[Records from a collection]
........

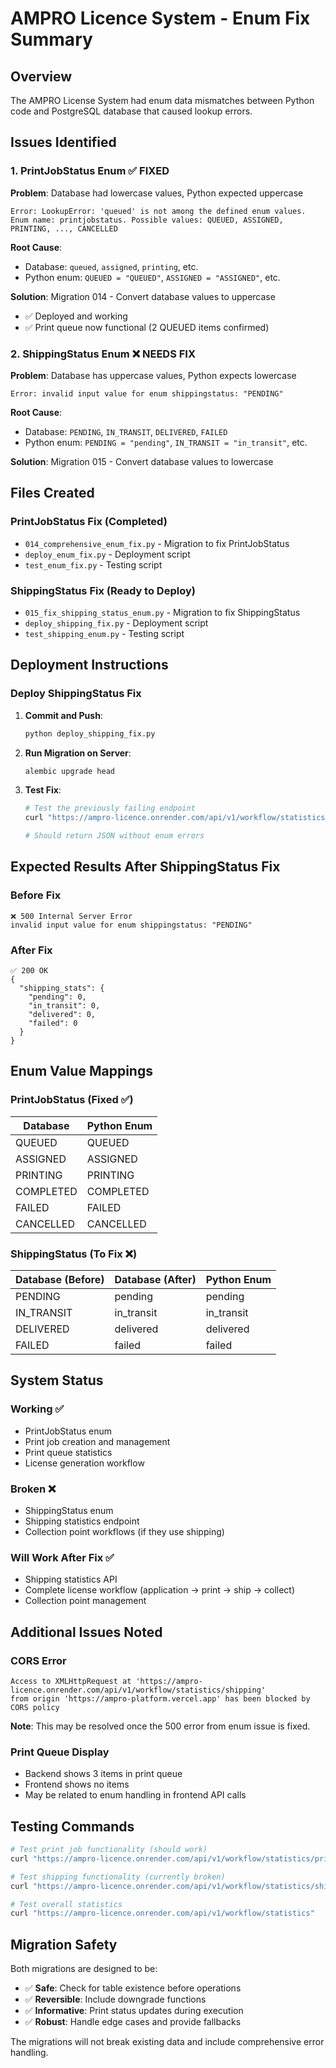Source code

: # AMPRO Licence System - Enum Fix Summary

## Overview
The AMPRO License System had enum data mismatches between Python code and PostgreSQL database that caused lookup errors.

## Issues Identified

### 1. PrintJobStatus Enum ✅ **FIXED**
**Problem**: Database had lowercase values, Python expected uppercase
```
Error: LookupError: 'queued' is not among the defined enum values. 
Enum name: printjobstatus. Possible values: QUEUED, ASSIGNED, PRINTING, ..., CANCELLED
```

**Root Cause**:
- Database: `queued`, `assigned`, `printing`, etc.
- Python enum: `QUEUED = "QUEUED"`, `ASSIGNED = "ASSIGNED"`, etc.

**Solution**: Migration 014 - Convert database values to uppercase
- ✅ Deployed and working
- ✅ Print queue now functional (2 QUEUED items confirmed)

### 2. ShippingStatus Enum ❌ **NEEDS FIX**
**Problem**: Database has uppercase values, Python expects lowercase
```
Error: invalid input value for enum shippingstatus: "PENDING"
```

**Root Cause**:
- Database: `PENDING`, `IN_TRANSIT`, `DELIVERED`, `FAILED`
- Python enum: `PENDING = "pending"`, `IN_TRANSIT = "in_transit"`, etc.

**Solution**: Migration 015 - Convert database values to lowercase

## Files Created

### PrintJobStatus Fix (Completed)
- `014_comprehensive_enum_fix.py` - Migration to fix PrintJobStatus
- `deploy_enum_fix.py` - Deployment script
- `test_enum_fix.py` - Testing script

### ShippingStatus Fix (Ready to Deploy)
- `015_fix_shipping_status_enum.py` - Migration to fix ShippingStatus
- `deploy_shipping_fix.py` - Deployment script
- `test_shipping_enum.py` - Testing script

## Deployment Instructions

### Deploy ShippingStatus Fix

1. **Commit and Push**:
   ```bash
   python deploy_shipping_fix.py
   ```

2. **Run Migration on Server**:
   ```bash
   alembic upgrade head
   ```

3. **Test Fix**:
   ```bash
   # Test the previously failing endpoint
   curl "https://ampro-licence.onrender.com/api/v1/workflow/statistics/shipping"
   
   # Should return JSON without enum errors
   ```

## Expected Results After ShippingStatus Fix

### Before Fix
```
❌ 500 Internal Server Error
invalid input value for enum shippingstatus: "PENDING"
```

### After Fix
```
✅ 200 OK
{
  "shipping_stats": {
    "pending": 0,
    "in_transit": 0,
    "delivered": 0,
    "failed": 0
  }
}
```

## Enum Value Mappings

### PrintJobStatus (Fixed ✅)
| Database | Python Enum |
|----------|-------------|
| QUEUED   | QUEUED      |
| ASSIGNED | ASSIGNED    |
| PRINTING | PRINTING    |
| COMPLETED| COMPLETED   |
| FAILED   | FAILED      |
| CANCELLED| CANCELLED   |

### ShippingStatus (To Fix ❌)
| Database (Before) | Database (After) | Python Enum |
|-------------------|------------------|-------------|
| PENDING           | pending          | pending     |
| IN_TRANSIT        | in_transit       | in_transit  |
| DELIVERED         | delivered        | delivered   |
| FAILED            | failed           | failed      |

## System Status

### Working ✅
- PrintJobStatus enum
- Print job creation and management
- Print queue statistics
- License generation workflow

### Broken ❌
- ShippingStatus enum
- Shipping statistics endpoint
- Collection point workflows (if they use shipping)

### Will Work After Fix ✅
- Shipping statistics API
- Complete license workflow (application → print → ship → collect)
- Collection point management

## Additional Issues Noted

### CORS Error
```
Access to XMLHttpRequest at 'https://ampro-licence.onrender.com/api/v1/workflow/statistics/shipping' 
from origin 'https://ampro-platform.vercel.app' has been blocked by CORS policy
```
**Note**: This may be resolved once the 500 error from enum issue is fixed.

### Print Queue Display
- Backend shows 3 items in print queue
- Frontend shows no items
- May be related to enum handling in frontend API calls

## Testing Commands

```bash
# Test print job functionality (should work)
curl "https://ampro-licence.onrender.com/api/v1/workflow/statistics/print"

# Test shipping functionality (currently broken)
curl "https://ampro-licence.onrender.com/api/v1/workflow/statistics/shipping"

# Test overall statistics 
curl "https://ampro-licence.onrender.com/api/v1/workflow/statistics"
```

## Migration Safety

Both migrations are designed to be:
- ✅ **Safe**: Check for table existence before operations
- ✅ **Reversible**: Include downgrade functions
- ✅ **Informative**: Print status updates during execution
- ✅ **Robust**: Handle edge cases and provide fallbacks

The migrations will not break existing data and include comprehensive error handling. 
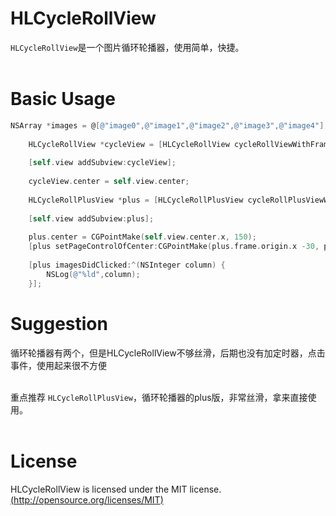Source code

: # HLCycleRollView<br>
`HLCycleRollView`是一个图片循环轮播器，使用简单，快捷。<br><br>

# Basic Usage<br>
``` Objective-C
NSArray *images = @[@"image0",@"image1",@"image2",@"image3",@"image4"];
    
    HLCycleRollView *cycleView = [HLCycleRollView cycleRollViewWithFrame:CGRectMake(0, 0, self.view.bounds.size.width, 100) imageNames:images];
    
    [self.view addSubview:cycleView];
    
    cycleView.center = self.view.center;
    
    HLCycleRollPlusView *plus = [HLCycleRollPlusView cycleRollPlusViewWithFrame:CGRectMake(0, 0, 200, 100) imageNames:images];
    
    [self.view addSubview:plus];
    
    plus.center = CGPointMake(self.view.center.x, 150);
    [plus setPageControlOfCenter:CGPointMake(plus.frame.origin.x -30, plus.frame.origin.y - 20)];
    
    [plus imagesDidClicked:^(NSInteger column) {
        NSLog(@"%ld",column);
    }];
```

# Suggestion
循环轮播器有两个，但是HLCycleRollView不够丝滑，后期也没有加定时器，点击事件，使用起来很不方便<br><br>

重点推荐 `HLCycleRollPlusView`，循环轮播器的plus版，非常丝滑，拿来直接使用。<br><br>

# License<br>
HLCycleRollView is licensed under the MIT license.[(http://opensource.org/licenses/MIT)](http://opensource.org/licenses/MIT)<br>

........

— What to produce —
When a line in the records above holds "Testing", that line is to be reported.

— Task solution —
- `test_enum_fix.py` - Testing script
- `test_shipping_enum.py` - Testing script
## Testing Commands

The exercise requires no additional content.